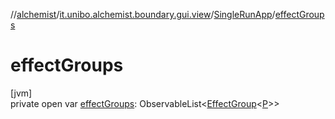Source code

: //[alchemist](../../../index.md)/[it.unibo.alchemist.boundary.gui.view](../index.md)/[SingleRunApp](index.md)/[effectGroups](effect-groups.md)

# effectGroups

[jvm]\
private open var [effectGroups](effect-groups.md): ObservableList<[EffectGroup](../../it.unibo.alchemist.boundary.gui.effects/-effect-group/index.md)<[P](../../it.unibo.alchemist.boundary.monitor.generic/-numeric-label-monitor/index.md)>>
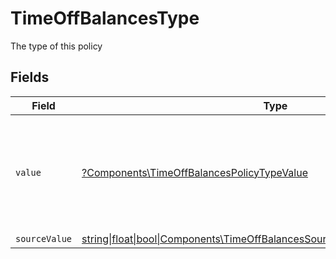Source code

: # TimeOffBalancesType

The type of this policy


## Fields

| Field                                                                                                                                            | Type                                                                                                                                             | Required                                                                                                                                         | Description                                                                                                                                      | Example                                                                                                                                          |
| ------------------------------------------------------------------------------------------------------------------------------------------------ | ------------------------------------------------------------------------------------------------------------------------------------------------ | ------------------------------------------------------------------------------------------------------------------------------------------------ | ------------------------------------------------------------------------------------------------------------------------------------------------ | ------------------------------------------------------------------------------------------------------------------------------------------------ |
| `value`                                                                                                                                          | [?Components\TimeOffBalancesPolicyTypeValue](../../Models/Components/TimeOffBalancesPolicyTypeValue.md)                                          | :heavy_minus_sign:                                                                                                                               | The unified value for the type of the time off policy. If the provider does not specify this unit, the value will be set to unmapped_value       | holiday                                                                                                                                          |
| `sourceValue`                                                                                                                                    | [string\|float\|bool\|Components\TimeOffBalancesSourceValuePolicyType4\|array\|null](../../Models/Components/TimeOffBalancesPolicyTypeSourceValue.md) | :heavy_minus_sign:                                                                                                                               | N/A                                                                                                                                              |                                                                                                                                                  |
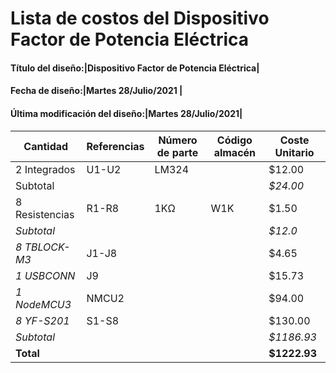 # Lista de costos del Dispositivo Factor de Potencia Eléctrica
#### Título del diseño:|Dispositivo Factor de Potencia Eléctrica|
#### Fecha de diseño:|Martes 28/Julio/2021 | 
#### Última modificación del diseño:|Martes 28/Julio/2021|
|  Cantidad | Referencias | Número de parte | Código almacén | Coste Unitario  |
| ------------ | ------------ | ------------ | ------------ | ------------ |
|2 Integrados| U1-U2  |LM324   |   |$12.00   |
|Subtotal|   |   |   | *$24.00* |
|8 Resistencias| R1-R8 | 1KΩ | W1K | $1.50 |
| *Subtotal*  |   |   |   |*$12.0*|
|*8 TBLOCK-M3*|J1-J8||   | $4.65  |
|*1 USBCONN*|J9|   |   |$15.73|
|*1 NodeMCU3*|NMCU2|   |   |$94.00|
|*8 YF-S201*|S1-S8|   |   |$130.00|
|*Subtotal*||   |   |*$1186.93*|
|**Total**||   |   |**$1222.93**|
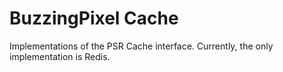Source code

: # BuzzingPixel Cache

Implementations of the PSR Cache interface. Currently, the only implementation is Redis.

What is expected => Repeat the lines above precisely and skip every picture.

Reply =>
Source code

: //[alchemist](../../../index.md)/[it.unibo.alchemist.boundary.gui.view](../index.md)/[SingleRunApp](index.md)/[effectGroups](effect-groups.md)

# effectGroups

[jvm]\
private open var [effectGroups](effect-groups.md): ObservableList<[EffectGroup](../../it.unibo.alchemist.boundary.gui.effects/-effect-group/index.md)<[P](../../it.unibo.alchemist.boundary.monitor.generic/-numeric-label-monitor/index.md)>>
Source code

: # TimeOffBalancesType

The type of this policy


## Fields

| Field                                                                                                                                            | Type                                                                                                                                             | Required                                                                                                                                         | Description                                                                                                                                      | Example                                                                                                                                          |
| ------------------------------------------------------------------------------------------------------------------------------------------------ | ------------------------------------------------------------------------------------------------------------------------------------------------ | ------------------------------------------------------------------------------------------------------------------------------------------------ | ------------------------------------------------------------------------------------------------------------------------------------------------ | ------------------------------------------------------------------------------------------------------------------------------------------------ |
| `value`                                                                                                                                          | [?Components\TimeOffBalancesPolicyTypeValue](../../Models/Components/TimeOffBalancesPolicyTypeValue.md)                                          | :heavy_minus_sign:                                                                                                                               | The unified value for the type of the time off policy. If the provider does not specify this unit, the value will be set to unmapped_value       | holiday                                                                                                                                          |
| `sourceValue`                                                                                                                                    | [string\|float\|bool\|Components\TimeOffBalancesSourceValuePolicyType4\|array\|null](../../Models/Components/TimeOffBalancesPolicyTypeSourceValue.md) | :heavy_minus_sign:                                                                                                                               | N/A                                                                                                                                              |                                                                                                                                                  |
 # Lista de costos del Dispositivo Factor de Potencia Eléctrica
#### Título del diseño:|Dispositivo Factor de Potencia Eléctrica|
#### Fecha de diseño:|Martes 28/Julio/2021 | 
#### Última modificación del diseño:|Martes 28/Julio/2021|
|  Cantidad | Referencias | Número de parte | Código almacén | Coste Unitario  |
| ------------ | ------------ | ------------ | ------------ | ------------ |
|2 Integrados| U1-U2  |LM324   |   |$12.00   |
|Subtotal|   |   |   | *$24.00* |
|8 Resistencias| R1-R8 | 1KΩ | W1K | $1.50 |
| *Subtotal*  |   |   |   |*$12.0*|
|*8 TBLOCK-M3*|J1-J8||   | $4.65  |
|*1 USBCONN*|J9|   |   |$15.73|
|*1 NodeMCU3*|NMCU2|   |   |$94.00|
|*8 YF-S201*|S1-S8|   |   |$130.00|
|*Subtotal*||   |   |*$1186.93*|
|**Total**||   |   |**$1222.93**|
Source code

: # BuzzingPixel Cache

Implementations of the PSR Cache interface. Currently, the only implementation is Redis.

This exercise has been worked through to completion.